La questione è insomma molto complessa. «Di fatto si tratta di riconvertire un’azienda dalla sera alla mattina», ragiona Paolo Strano, presidente di Semi di Libertà Onlus, la cooperativa che gestisce il pub. «Noi abbiamo fatto un lavoro affatto banale per arrivare a un equilibrio: riconvertire l’azienda verso qualcosa che non abbiamo mai fatto, e non è affatto facile. Il food che facciamo noi non va bene per l’asporto o il delivery. Il nostro core business è sempre stata la birra artigianale. Siamo un servizio senza cucina: possiamo scaldare, preparare, ma non cucinare. Questo è un problema enorme. E brutalmente devi ragionare sui margini, e i margini che abbiamo sul food sono molto bassi. Bisogna investire anche sulla comunicazione: se devi fare cose diverse, devi comunicarle, reimpostare tutto. E investi senza avere affatto la sicurezza che gli investimenti ritornino».

Così cambia la vita delle persone

A tutto questo si aggiunge la natura molto particolare delle persone che lavorano al pub Vale La Pena e alla Locanda dei Girasoli. «Al pub lavorano due persone», spiega Oscar La Rosa. «Una è un dipendente, e ha avuto l’ammortizzatore sociale della cassa integrazione. A metà ottobre era arrivato un ragazzo con una borsa lavoro del Comune di Roma: questo è un problema non indifferente, perché questo ragazzo, che è appena uscito dalla detenzione, non ha alcun ammortizzatore sociale. Per questo, al momento, lo stiamo facendo lavorare alla pulizia del pub: è un modo per dargli un’alternativa alla sua vita di prima. Ma può durare una settimana, forse due». «E non è banale per un ragazzo innescare dalla sera alla mattina un percorso differente, con orari differenti», aggiunge Paolo Strano.

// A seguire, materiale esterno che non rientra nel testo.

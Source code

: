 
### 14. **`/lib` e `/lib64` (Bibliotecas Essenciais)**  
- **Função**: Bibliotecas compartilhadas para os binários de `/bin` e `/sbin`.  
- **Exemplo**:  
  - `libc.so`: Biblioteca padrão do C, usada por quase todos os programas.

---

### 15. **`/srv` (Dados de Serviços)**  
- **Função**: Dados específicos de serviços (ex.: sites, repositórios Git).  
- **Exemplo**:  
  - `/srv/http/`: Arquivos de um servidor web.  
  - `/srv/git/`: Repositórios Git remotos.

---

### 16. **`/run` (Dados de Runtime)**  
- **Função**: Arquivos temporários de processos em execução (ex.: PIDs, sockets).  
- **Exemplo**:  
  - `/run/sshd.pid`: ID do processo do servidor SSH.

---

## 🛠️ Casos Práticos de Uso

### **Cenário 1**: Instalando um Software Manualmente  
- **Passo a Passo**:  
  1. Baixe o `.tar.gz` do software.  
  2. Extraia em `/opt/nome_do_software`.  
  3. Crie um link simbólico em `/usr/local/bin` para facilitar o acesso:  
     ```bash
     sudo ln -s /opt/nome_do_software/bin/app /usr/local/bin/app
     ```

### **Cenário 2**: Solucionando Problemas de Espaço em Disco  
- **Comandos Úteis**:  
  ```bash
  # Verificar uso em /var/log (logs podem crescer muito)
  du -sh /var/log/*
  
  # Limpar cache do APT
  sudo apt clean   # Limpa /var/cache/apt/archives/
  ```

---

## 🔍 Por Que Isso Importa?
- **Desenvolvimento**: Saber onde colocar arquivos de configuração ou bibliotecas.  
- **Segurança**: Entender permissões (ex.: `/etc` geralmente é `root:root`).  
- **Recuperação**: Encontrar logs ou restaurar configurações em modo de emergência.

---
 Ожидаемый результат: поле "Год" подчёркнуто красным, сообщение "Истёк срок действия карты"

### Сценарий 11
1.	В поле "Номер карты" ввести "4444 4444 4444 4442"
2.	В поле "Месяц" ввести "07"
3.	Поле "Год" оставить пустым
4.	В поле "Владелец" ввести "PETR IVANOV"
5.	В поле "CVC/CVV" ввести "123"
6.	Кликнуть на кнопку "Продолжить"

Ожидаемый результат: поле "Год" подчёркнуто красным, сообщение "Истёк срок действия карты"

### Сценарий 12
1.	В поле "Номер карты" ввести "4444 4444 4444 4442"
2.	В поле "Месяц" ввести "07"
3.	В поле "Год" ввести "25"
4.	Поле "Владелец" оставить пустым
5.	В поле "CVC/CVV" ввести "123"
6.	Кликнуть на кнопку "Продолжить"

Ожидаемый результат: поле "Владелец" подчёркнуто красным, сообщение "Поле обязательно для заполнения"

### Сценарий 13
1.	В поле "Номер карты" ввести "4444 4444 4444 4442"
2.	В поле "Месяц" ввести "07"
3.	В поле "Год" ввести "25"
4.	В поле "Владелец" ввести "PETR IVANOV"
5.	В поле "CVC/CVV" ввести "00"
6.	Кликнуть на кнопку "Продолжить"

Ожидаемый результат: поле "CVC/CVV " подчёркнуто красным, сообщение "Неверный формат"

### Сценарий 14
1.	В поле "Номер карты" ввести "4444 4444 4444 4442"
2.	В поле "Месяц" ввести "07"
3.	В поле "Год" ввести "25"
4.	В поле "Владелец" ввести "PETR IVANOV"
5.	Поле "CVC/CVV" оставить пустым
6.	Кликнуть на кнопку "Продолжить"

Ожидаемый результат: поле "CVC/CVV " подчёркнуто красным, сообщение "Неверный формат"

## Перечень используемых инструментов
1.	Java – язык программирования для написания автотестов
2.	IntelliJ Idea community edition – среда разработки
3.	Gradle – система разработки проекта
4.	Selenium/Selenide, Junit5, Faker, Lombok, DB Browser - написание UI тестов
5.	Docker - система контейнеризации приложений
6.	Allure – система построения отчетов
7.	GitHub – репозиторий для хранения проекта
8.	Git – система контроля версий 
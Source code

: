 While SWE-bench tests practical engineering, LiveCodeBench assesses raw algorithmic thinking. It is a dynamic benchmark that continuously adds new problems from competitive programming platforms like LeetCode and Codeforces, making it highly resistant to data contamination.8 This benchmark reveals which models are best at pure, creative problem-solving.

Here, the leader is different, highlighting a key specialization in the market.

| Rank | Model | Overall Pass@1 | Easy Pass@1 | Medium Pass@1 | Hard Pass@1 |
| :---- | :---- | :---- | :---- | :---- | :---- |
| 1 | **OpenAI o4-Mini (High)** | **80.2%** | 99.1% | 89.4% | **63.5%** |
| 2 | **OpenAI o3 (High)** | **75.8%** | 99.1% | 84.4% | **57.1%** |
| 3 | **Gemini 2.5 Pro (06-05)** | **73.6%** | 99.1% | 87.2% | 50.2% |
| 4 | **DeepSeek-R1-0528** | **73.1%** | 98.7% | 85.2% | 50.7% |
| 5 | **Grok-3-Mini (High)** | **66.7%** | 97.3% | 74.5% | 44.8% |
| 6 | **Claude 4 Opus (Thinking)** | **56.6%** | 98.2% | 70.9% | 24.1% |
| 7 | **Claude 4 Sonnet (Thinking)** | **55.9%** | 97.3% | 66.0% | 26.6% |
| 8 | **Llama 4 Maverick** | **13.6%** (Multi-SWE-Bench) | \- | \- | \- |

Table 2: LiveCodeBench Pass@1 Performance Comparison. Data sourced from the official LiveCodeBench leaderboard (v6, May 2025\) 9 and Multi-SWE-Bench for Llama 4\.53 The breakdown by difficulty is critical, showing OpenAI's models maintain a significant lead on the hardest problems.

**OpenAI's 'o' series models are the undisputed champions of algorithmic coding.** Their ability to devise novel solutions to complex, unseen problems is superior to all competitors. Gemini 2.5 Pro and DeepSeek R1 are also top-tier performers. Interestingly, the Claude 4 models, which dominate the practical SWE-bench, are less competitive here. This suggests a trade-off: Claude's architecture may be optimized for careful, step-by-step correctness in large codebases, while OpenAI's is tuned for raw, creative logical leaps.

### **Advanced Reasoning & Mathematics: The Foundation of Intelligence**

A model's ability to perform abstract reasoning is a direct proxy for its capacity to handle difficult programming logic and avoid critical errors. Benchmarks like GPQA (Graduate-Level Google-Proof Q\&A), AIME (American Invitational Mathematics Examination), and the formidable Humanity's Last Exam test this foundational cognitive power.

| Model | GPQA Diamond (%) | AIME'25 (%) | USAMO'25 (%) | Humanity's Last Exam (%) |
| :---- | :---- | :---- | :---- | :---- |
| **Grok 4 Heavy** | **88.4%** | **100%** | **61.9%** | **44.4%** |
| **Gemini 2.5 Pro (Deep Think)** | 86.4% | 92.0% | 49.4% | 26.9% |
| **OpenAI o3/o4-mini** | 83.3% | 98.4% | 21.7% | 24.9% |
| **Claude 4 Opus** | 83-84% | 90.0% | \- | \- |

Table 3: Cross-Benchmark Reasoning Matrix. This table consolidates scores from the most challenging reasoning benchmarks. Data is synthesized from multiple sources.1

«Per i nostri ragazzi questo lavoro è questione di vita» commenta Stefania Scandurzo. «E la nostra realtà è una speranza, anche per le persone che hanno dei figli così. Vedere una mamma con un bambino con Sindrome di Down di tre anni venire da noi e dire “sono felice di essere stata qui perché ho visto che per mio figlio ci sarà un futuro” non ha prezzo. Noi facciamo inserimento lavorativo, e diamo un futuro a chi esce da qui».

Andrà tutto bene?

La paura è che, andando avanti così, queste attività non possano riaprire più. «Abbiamo partecipato a piccoli finanziamenti per la struttura, teniamo duro fino a dicembre, poi vediamo», spiega la referente della Locanda dei Girasoli. «Continuiamo a pagare l’affitto, solo per un paio di mesi durante il lockdown il locatore ci ha fatto una donazione». «Cerchiamo di tenere botta», risponde il gestore del pub Vale La Pena. «Dipende se ci saranno le agevolazioni sui mutui. Sulle tasse non c’è stato nulla e le utenze da pagare ci sono sempre. La cosa buona è che il locatore, una società controllata da Banca d’Italia, si è messo a disposizione per aspettare tempi migliori».

Come dicevamo qualche mese fa? Andrà tutto bene. Speriamo sia davvero così.